# What this task involves
Word for word and without images, transcribe all of the records.

# Records to use
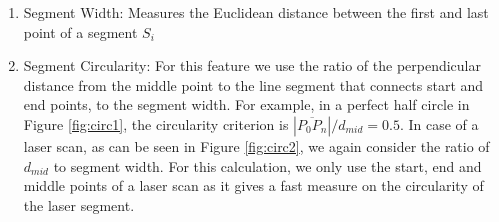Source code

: \begin{enumerate}
\item Segment Width: Measures the Euclidean distance between the first and last point of a segment $S_i$

\item Segment Circularity: For this feature we use the ratio of the perpendicular distance from the middle point to the line segment that connects start and end points, to the segment width. For example, in a perfect half circle in Figure \ref{fig:circ1}, the circularity criterion is $|\overline{P_0P_n}|/d_{mid}=0.5$. In case of a laser scan, as can be seen in Figure \ref{fig:circ2}, we again consider the ratio of $d_{mid}$ to segment width. For this calculation, we only use the start, end and middle points of a laser scan as it gives a fast measure on the circularity of the laser segment.


\end{enumerate}

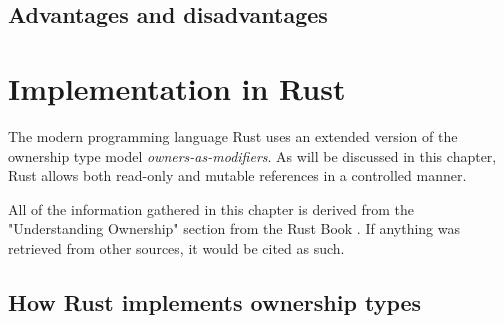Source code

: \documentclass[sigplan,11pt,nonacm]{acmart}
\begin{document}
\subsection{Advantages and disadvantages}








\section{Implementation in Rust}
\label{sec:implementation-in-rust}

The modern programming language Rust uses an extended version of the ownership type model \emph{owners-as-modifiers}.
As will be discussed in this chapter, Rust allows both read-only and mutable references in a controlled manner.

All of the information gathered in this chapter is derived from the "Understanding Ownership" section from the Rust Book \cite{rust-book}.
If anything was retrieved from other sources, it would be cited as such.

\subsection{How Rust implements ownership types}
\label{sec:rust-ownership-types}




\end{document}
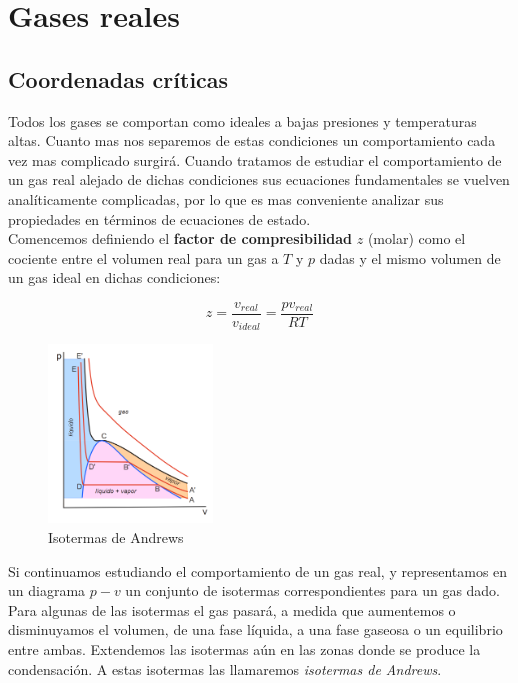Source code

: \documentclass[12pt,a4paper,oneside]{book}
\begin{document}
\chapter{Gases reales}

\section{Coordenadas críticas}

Todos los gases se comportan como ideales a bajas presiones y temperaturas altas. Cuanto mas nos separemos de estas condiciones un comportamiento cada vez mas complicado surgirá. Cuando tratamos de estudiar el comportamiento de un gas real alejado de dichas condiciones sus ecuaciones fundamentales se vuelven analíticamente complicadas, por lo que es mas conveniente analizar sus propiedades en términos de ecuaciones de estado.\\

Comencemos definiendo el \textbf{factor de compresibilidad} $z$ (molar) como el cociente entre el volumen real para un gas a $T$ y $p$ dadas y el mismo volumen de un gas ideal en dichas condiciones:

\begin{equation}
z = \dfrac{v_{real}}{v_{ideal}} = \dfrac{p v_{real}}{RT}
\end{equation}


\begin{figure}[h!]
    \centering
    \includegraphics[width=0.39\textwidth]{isotermas-andrews.png}
    \caption{Isotermas de Andrews}
\end{figure}


Si continuamos estudiando el comportamiento de un gas real, y representamos en  un diagrama $p-v$ un conjunto de isotermas correspondientes para un gas dado. Para algunas de las isotermas el gas pasará, a medida que aumentemos o disminuyamos el volumen, de una fase líquida, a una fase gaseosa o un equilibrio entre ambas. Extendemos las isotermas aún en las zonas donde se produce la condensación. A estas isotermas las llamaremos \textit{isotermas de Andrews}. \\
\end{document}
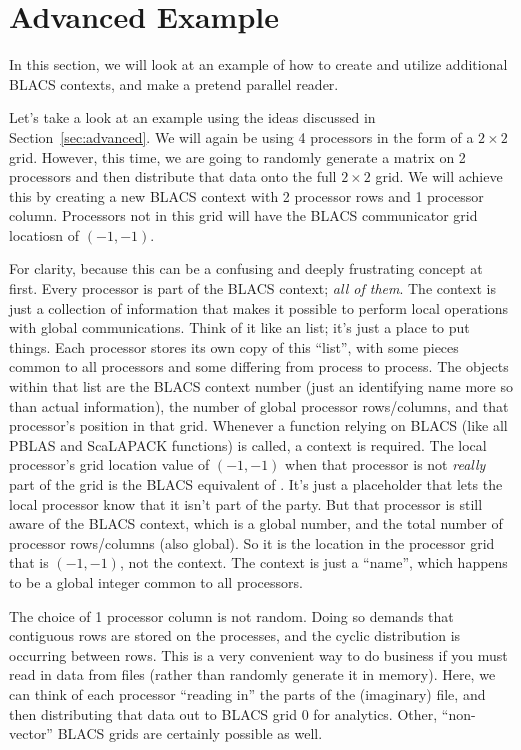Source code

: \section[]{Advanced Example}\label{sec:eg2}

In this section, we will look at an example of how to create and utilize additional BLACS contexts, and make a pretend parallel reader.

Let's take a look at an example using the ideas discussed in Section~\ref{sec:advanced}.  We will again be using 4 processors in the form of a $2\times 2$ grid.  However, this time, we are going to randomly generate a matrix on 2 processors and then distribute that data onto the full $2\times 2$ grid.  We will achieve this by creating a new BLACS context with 2 processor rows and 1 processor column.  Processors not in this grid will have the BLACS communicator grid locatiosn of $(-1, -1)$. 

For clarity, because this can be a confusing and deeply frustrating concept at first.  Every processor is part of the BLACS context; \emph{all of them}.  The context is just a collection of information that makes it possible to perform local operations with global communications.  Think of it like an  list; it's just a place to put things.  Each processor stores its own copy of this ``list'', with some pieces common to all processors and some differing from process to process.  The objects within that list are the BLACS context number (just an identifying name more so than actual information), the number of global processor rows/columns, and that processor's position in that grid.  Whenever a function relying on BLACS (like all PBLAS and ScaLAPACK functions) is called, a context is required.  The local processor's grid location value of $(-1, -1)$ when that processor is not \emph{really} part of the grid is the BLACS equivalent of .  It's just a placeholder that lets the local 
processor know that it isn't part of the party.  But that processor is still aware of the BLACS context, which is a global number, and the total number of processor rows/columns (also global).  So it is the location in the processor grid that is $(-1, -1)$, not the context.  The context is just a ``name'', which happens to be a global integer common to all processors.

The choice of 1 processor column is not random.  Doing so demands that contiguous rows are stored on the processes, and the cyclic distribution is occurring between rows.  This is a very convenient way to do business if you must read in data from files (rather than randomly generate it in memory).  Here, we can think of each processor ``reading in'' the parts of the (imaginary) file, and then distributing that data out to BLACS grid 0 for analytics.  Other, ``non-vector'' BLACS grids are certainly possible as well.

# Expected output
Source code

: \begin{enumerate}
\item Segment Width: Measures the Euclidean distance between the first and last point of a segment $S_i$

\item Segment Circularity: For this feature we use the ratio of the perpendicular distance from the middle point to the line segment that connects start and end points, to the segment width. For example, in a perfect half circle in Figure \ref{fig:circ1}, the circularity criterion is $|\overline{P_0P_n}|/d_{mid}=0.5$. In case of a laser scan, as can be seen in Figure \ref{fig:circ2}, we again consider the ratio of $d_{mid}$ to segment width. For this calculation, we only use the start, end and middle points of a laser scan as it gives a fast measure on the circularity of the laser segment.


\end{enumerate}

Source code

: \documentclass[sigplan,11pt,nonacm]{acmart}
\begin{document}
\subsection{Advantages and disadvantages}








\section{Implementation in Rust}
\label{sec:implementation-in-rust}

The modern programming language Rust uses an extended version of the ownership type model \emph{owners-as-modifiers}.
As will be discussed in this chapter, Rust allows both read-only and mutable references in a controlled manner.

All of the information gathered in this chapter is derived from the "Understanding Ownership" section from the Rust Book \cite{rust-book}.
If anything was retrieved from other sources, it would be cited as such.

\subsection{How Rust implements ownership types}
\label{sec:rust-ownership-types}




\end{document}
Source code

: \documentclass[12pt,a4paper,oneside]{book}
\begin{document}
\chapter{Gases reales}

\section{Coordenadas críticas}

Todos los gases se comportan como ideales a bajas presiones y temperaturas altas. Cuanto mas nos separemos de estas condiciones un comportamiento cada vez mas complicado surgirá. Cuando tratamos de estudiar el comportamiento de un gas real alejado de dichas condiciones sus ecuaciones fundamentales se vuelven analíticamente complicadas, por lo que es mas conveniente analizar sus propiedades en términos de ecuaciones de estado.\\

Comencemos definiendo el \textbf{factor de compresibilidad} $z$ (molar) como el cociente entre el volumen real para un gas a $T$ y $p$ dadas y el mismo volumen de un gas ideal en dichas condiciones:

\begin{equation}
z = \dfrac{v_{real}}{v_{ideal}} = \dfrac{p v_{real}}{RT}
\end{equation}


\begin{figure}[h!]
    \centering
    \includegraphics[width=0.39\textwidth]{isotermas-andrews.png}
    \caption{Isotermas de Andrews}
\end{figure}


Si continuamos estudiando el comportamiento de un gas real, y representamos en  un diagrama $p-v$ un conjunto de isotermas correspondientes para un gas dado. Para algunas de las isotermas el gas pasará, a medida que aumentemos o disminuyamos el volumen, de una fase líquida, a una fase gaseosa o un equilibrio entre ambas. Extendemos las isotermas aún en las zonas donde se produce la condensación. A estas isotermas las llamaremos \textit{isotermas de Andrews}. \\
\end{document}
Source code

: \section[]{Advanced Example}\label{sec:eg2}

In this section, we will look at an example of how to create and utilize additional BLACS contexts, and make a pretend parallel reader.

Let's take a look at an example using the ideas discussed in Section~\ref{sec:advanced}.  We will again be using 4 processors in the form of a $2\times 2$ grid.  However, this time, we are going to randomly generate a matrix on 2 processors and then distribute that data onto the full $2\times 2$ grid.  We will achieve this by creating a new BLACS context with 2 processor rows and 1 processor column.  Processors not in this grid will have the BLACS communicator grid locatiosn of $(-1, -1)$. 

For clarity, because this can be a confusing and deeply frustrating concept at first.  Every processor is part of the BLACS context; \emph{all of them}.  The context is just a collection of information that makes it possible to perform local operations with global communications.  Think of it like an  list; it's just a place to put things.  Each processor stores its own copy of this ``list'', with some pieces common to all processors and some differing from process to process.  The objects within that list are the BLACS context number (just an identifying name more so than actual information), the number of global processor rows/columns, and that processor's position in that grid.  Whenever a function relying on BLACS (like all PBLAS and ScaLAPACK functions) is called, a context is required.  The local processor's grid location value of $(-1, -1)$ when that processor is not \emph{really} part of the grid is the BLACS equivalent of .  It's just a placeholder that lets the local 
processor know that it isn't part of the party.  But that processor is still aware of the BLACS context, which is a global number, and the total number of processor rows/columns (also global).  So it is the location in the processor grid that is $(-1, -1)$, not the context.  The context is just a ``name'', which happens to be a global integer common to all processors.

The choice of 1 processor column is not random.  Doing so demands that contiguous rows are stored on the processes, and the cyclic distribution is occurring between rows.  This is a very convenient way to do business if you must read in data from files (rather than randomly generate it in memory).  Here, we can think of each processor ``reading in'' the parts of the (imaginary) file, and then distributing that data out to BLACS grid 0 for analytics.  Other, ``non-vector'' BLACS grids are certainly possible as well.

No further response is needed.